Brake Calipers, RPM vs Brembo vs No Namers

[quote=“redwagon”][quote=“Jonny Crisp”]
As to the advice of “don’t buy presents for your car”…why?
[/quote]

Spend the money if you have a specific, known area you want to improve. Otherwise, save it until you do.

Let me remind you of a couple of things about brakes. First, the brakes don’t stop your car, the tires do that. Almost any modern braking system produces enough brake torque to lock the tires up at almost any speed you would dare to attempt that. Cars fitted with ABS systems can be pushed into activation with enough pedal pressure at almost any speed. Why therefore would you imagine you need more brakes when you already have enough brake torque to overcome the tires?

Bad reasons / logic for brake upgrades:

It looks cool to have big rotors and shiny red calipers. Yes, but they are also heavy and it takes power to accelerate them along with your wheels.
Bigger brakes stop the car in a shorter distance. No they don’t. Any brake torque beyond the point where the tires lock up is useless to you.
Bigger brakes up front only will increase the forward bias in your brake system and actually increase your stopping distance by pushing the front tires to the point of locking up while the rears wheels still have a lot more traction with which to stop the car, gone to waste.

Good reasons for brake upgrades:

On track days or long mountain descents my brakes overheat: First try pads with a higher heat range, then look into an oversize rotor kit.
Brake modulation is poor on sliding caliper brakes: Upgrade to fixed calipers with opposing pistons.
My old sliding calipers are worn out and sloppy: Good opportunity to upgrade but do your homework.

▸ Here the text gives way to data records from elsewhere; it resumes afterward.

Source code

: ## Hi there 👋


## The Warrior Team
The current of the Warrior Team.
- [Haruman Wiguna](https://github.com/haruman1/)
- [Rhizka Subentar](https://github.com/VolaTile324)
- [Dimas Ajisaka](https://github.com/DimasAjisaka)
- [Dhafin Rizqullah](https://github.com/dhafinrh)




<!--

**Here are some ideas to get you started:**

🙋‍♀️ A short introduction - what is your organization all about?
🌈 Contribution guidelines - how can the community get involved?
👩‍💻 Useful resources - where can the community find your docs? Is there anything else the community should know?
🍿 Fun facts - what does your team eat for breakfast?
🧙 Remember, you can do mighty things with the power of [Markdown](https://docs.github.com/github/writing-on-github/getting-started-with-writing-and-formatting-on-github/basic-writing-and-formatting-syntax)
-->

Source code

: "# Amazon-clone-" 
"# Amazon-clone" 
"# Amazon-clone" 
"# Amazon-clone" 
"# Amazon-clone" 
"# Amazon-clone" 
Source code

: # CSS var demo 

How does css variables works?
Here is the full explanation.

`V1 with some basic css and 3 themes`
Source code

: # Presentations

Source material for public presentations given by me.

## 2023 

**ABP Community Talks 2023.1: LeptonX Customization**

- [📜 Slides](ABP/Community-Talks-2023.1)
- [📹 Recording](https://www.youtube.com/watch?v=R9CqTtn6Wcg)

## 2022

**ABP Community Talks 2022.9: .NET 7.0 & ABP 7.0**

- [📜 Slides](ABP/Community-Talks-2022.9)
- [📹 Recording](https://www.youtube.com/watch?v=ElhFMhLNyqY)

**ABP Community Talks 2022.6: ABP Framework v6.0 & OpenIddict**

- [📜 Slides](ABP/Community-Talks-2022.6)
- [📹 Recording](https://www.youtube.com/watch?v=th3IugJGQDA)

If you are running out of heat capacity in your brakes in street driving you could consider:

  1. Better brake pads like a performance street compound. Don’t even be tempted to run race pads on the street.
  2. If your car could stand the forward shift in bias, consider a kit with bigger rotors up front with a spacer to move your existing caliper to match.
  3. Since your car probably has too much forward bias as stock (as do most street cars), fit an opposed piston caliper with smaller piston area than stock on the stock rotor, which will move the bias toward the rear. You want to know what you’re doing here as a rear biased system is dangerous.
  4. Ditto above with larger, heavier front rotors.
  5. Ditto #4 with addition of oversized rear rotors as well.

If your car has drum brakes in the rear then job #1 is to swap for disks and upgrade pads front and rear.

But anyway, I’ll type this one more time. Bigger brakes will not stop your car sooner in an panic situation. Brakes with reduced front bias may stop the car sooner in an emergency, depending on the car, what tires you’re using and some other factors. Bigger brakes properly biased will help stop your car in a short distance stop after stop when the system is hot. Let me give an example.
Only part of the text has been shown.